Steel, Aluminium, Powder Coating, Paint
The High Line, New York, 2010
On May 7, 2010, a new artwork by Richard Galpin, entitled Viewing Station, debuted on the High Line, New York City's elevated park built on a former freight rail trestle on Manhattan's west side.
Using a specially designed and constructed viewing apparatus, this commissioned artwork offered park visitors an altered perspective of familiar surroundings. Park visitors looked at the Manhattan vista through a rectangular aperture, precisely aligned with a metal screen from which geometric shapes have been cut. Exact alignment of these two devices with the buildings behind transformed the city into a dynamic abstract composition.

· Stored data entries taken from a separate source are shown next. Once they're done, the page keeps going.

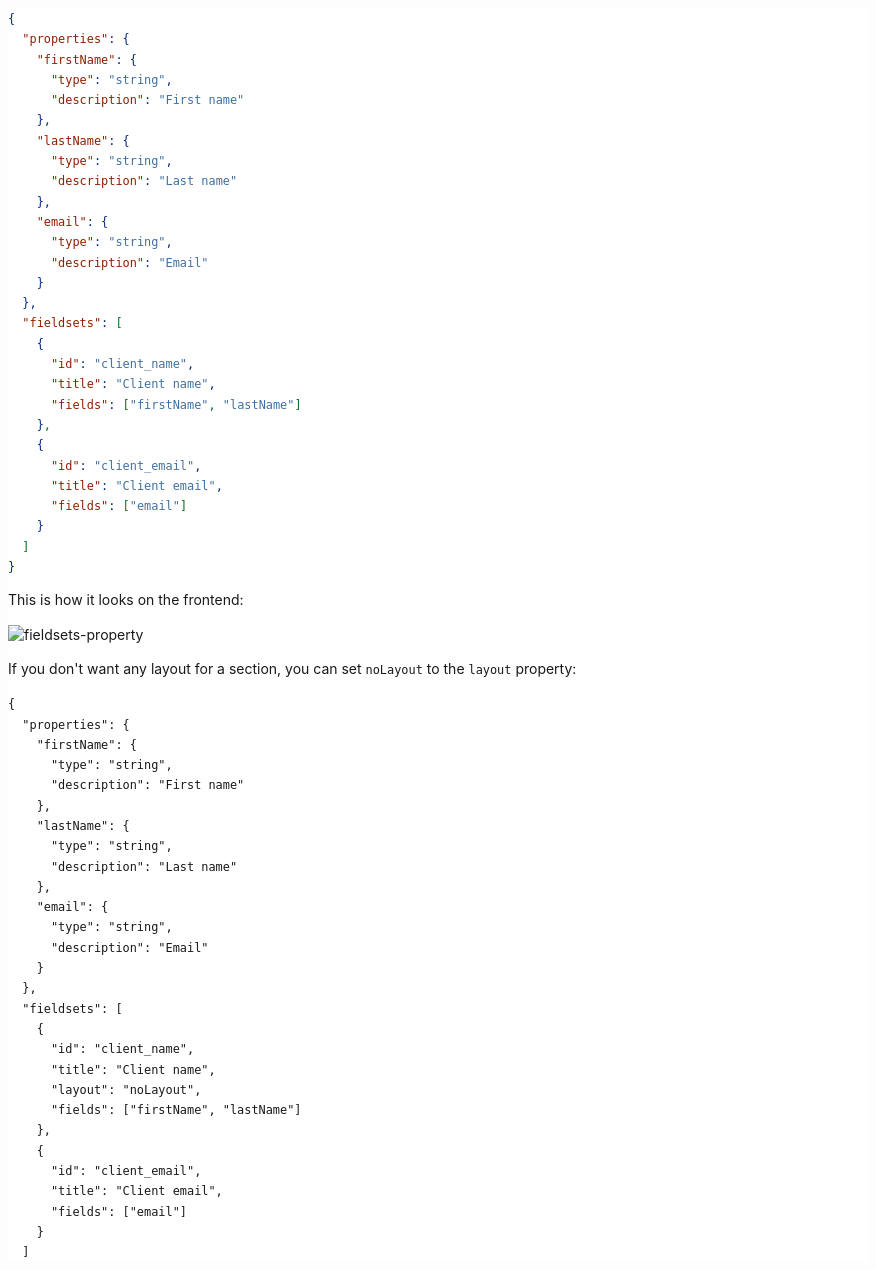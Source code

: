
 ```json
{
  "properties": {
    "firstName": {
      "type": "string",
      "description": "First name"
    },
    "lastName": {
      "type": "string",
      "description": "Last name"
    },
    "email": {
      "type": "string",
      "description": "Email"
    }
  },
  "fieldsets": [
    {
      "id": "client_name",
      "title": "Client name",
      "fields": ["firstName", "lastName"]
    },
    {
      "id": "client_email",
      "title": "Client email",
      "fields": ["email"]
    }
  ]
}
```
This is how it looks on the frontend:

![fieldsets-property](https://spryker.s3.eu-central-1.amazonaws.com/docs/aop/dev/app-configuration/fieldsets-property.png)

If you don't want any layout for a section, you can set `noLayout` to the `layout` property:

```xml
{
  "properties": {
    "firstName": {
      "type": "string",
      "description": "First name"
    },
    "lastName": {
      "type": "string",
      "description": "Last name"
    },
    "email": {
      "type": "string",
      "description": "Email"
    }
  },
  "fieldsets": [
    {
      "id": "client_name",
      "title": "Client name",
      "layout": "noLayout",
      "fields": ["firstName", "lastName"]
    },
    {
      "id": "client_email",
      "title": "Client email",
      "fields": ["email"]
    }
  ]
```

The geometric language of Galpin's work recalls early twentieth century movements such as Constructivism and Futurism, while observing change and transformation in the 21st Century urban environment.
Viewing Station was located on the east side of the High Line, between W. 17th and 18th Streets from May 7th 2010 until May 6th 2011.
This High Line Art Commission was presented by Friends of the High Line and the New York City Department of Parks & Recreation. High Line Art Commissions are made possible by Donald R. Mullen, Jr. Additional support for Viewing Station was provided by Hales Gallery, London.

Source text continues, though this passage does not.